If you're looking for a CEO you can rely on to grow the value of their business, it's hard to pick anyone more likely to succeed than Warren Buffett. The nonagenarian has been at the helm of Berkshire Hathaway (BRK.A 0.07%) (BRK.B -0.01%) since 1965, and its value has risen at a pace that few money managers have achieved even when measured with much shorter timeframes.

At last glance, Berkshire Hathaway boasted a $786 billion market cap, and this figure peaked above $800 million a few times in 2023. Growing enough to cross the $1 trillion threshold in 2024 would require a better-than-average performance, but it is possible.

At the moment, Berkshire's largest holding by a mile is Apple, which became the world's first $1 trillion company in 2018. Alphabet, Amazon, Microsoft, and Nvidia have all achieved market caps that exceed $1 trillion since then. Read on to see why there's a good chance that Berkshire Hathaway can join them in 2024.

From cigar butt to the Trillion Dollar Club

As a young man, Buffett liked to invest in discarded companies he likened to cigar butts on the pavement that could provide a few free puffs to anyone who made the effort. Berkshire Hathaway was a failing textile business and one of those cigar butts that he bought up in 1965 at an average price of $14.86 per share. The A-class shares, which have never split, have been trading for $553,820, which works out to a gain of 3,726,818% for anyone who's held them the whole time.

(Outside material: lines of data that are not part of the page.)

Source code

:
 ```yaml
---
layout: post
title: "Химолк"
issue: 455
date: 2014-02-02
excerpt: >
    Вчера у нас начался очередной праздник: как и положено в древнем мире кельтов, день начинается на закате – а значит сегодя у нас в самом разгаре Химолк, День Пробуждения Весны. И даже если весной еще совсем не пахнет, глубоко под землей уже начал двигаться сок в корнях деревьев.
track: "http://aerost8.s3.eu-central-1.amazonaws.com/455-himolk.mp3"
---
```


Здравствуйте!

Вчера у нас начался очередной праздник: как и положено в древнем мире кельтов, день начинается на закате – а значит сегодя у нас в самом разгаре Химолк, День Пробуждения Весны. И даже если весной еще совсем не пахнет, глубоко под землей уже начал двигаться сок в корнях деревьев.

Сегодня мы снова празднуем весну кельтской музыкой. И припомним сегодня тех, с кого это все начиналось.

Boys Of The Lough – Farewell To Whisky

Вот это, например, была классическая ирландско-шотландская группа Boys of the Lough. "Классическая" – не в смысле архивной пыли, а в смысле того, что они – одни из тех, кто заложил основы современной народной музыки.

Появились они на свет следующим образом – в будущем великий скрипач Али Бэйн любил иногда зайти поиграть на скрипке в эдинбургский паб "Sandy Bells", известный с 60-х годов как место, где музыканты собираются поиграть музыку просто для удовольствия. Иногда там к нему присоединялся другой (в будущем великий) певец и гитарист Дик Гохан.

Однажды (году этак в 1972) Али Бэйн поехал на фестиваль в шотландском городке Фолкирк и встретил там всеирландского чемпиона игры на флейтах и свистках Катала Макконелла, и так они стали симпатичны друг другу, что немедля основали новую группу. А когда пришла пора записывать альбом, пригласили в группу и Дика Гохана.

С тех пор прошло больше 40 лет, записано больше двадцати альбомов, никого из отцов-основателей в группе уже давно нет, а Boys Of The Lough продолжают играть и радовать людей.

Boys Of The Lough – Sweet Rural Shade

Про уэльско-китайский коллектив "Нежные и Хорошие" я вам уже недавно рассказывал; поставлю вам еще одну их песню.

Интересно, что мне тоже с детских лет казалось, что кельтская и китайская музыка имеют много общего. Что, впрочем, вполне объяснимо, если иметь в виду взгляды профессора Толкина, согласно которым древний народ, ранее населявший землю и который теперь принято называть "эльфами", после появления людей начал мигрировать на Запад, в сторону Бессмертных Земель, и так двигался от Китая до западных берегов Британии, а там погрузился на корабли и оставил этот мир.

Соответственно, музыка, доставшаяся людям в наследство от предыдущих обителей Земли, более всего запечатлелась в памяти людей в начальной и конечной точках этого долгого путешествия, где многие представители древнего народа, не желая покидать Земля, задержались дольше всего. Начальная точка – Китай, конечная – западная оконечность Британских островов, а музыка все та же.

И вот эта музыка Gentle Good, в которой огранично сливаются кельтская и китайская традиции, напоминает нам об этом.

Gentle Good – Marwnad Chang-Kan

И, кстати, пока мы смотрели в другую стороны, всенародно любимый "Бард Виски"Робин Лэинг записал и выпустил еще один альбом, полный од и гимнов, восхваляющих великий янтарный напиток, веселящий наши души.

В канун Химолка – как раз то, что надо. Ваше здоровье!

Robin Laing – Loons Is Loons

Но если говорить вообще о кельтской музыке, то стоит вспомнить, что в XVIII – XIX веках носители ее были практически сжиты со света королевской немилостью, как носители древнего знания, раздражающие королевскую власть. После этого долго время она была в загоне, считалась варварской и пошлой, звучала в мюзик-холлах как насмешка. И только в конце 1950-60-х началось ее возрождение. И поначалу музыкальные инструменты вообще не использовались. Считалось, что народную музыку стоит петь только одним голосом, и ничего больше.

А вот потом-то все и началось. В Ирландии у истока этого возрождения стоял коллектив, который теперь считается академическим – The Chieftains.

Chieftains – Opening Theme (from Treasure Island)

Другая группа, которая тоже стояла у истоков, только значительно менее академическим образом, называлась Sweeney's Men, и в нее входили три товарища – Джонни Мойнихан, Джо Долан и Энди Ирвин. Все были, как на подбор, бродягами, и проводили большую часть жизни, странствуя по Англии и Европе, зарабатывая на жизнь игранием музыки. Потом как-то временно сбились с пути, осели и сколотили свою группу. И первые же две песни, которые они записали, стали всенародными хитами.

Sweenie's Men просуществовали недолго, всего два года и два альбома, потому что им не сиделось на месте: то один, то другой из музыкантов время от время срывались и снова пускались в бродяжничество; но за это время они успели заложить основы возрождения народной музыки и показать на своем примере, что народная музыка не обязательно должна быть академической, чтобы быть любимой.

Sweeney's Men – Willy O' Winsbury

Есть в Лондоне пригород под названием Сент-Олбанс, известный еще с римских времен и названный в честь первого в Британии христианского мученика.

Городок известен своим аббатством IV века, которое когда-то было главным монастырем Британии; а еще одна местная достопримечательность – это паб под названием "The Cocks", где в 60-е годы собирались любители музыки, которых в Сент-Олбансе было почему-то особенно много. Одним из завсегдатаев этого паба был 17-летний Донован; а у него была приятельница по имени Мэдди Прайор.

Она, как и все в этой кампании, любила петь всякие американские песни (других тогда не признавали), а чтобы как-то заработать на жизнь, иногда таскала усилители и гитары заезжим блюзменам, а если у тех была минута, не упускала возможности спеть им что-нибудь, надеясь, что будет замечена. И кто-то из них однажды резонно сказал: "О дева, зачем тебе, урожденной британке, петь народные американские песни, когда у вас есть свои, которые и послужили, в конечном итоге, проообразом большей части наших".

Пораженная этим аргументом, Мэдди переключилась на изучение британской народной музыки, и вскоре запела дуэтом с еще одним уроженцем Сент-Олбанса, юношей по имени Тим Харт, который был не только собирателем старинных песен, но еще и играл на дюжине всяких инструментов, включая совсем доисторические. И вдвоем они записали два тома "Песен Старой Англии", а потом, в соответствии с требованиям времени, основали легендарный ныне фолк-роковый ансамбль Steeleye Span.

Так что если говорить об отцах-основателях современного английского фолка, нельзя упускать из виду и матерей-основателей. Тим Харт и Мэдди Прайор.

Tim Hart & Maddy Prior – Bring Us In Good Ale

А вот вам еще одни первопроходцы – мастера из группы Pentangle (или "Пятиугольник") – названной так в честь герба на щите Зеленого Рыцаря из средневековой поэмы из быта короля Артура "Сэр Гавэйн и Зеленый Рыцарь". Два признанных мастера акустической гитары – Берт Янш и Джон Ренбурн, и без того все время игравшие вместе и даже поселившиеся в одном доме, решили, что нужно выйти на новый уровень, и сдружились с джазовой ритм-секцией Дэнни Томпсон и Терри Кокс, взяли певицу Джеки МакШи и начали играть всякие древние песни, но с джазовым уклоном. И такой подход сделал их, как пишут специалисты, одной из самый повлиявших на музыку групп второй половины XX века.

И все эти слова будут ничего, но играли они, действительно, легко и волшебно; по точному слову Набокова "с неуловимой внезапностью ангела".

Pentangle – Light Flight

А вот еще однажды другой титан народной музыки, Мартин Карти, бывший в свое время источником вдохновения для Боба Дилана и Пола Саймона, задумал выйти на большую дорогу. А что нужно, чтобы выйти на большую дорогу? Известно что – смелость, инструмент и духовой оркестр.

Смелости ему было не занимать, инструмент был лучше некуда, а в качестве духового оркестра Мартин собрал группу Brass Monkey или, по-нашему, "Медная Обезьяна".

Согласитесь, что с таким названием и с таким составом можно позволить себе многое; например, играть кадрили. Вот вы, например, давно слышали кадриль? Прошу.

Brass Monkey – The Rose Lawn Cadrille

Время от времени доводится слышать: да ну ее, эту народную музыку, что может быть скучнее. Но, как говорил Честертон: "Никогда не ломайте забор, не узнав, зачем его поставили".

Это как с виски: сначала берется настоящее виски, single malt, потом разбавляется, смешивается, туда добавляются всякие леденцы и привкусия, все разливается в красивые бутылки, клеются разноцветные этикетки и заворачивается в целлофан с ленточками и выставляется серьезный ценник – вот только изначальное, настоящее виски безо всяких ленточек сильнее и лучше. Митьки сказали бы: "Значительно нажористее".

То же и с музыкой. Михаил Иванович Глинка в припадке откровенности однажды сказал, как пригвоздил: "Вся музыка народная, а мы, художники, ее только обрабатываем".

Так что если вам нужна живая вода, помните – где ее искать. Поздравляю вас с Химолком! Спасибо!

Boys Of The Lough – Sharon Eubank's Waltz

It was Charlie Munger, Buffett's recently deceased partner, who convinced Buffett to ignore cigar butts and instead invest in the best businesses he could find. Munger argued that truly exceptional businesses would outperform over time. All Berkshire had to do was wait for opportune moments to acquire them at reasonable valuations.

Berkshire's investing prowess hit a higher gear in 1995 when it acquired the Government Employees Insurance Company, which today is better known as GEICO. Insurance businesses generally collect more in monthly premiums than they pay out in claims. Berkshire uses this excess sum, called a float, to invest in businesses it controls, such as Dairy Queen, Duracell, and the Acme Brick Company.

Berkshire also uses its float to acquire shares of businesses it doesn't control. At the moment, Apple is its largest equity holding, at a value of about $181 billion.

One thing investors don't have to worry about with Berkshire Hathaway is a liquidity crunch. The equity portfolio is sitting on $157 billion in cash.

An individual investor who appears hyperfocused.

Image source: Getty Images.

Looking to 2024 and beyond

Berkshire's stock price has risen at an average annual rate of 19.9% since 1965. To cross the $1 trillion threshold, its market cap needs to rise about 27.2%, which could happen next year.

It's a long way from guaranteed, but 2024 is already shaping up to be a better-than-average year for the U.S. stock market. Fear of a recession brought about by interest rates that rose rapidly in 2022 and early 2023 has been replaced by optimism.

Citing signs of waning inflation, the Federal Reserve recently left interest rates unchanged for its third meeting in a row. It also signaled three potential rate cuts in 2024.

The value of any asset is equal to the sum of all its future cash flows discounted to the present, and Berkshire owns a lot of income-generating assets. If the Federal Reserve reduces rates faster than expected next year, the perceived value of Berkshire's future cash flows and its stock price could shoot higher and push its market cap over the $1 trillion mark.

A buy now

You can scoop up Berkshire Hathaway's B-class shares, which have split many times, for around $360 at recent prices. That works out to just 20.3 times forward-looking earnings estimates. That's a very reasonable price to pay for a company that grew earnings per share by 344% over the past decade.

There are no guarantees that Berkshire's next decade will be as successful as its past, but its biggest obstacle is its size. Investments that would have moved the needle way forward a decade ago barely register these days.

Overcoming its girth will be a challenge, but we could have said this when it was a $500 billion company, too. Buying the stock now to hold for the long run looks like a smart move.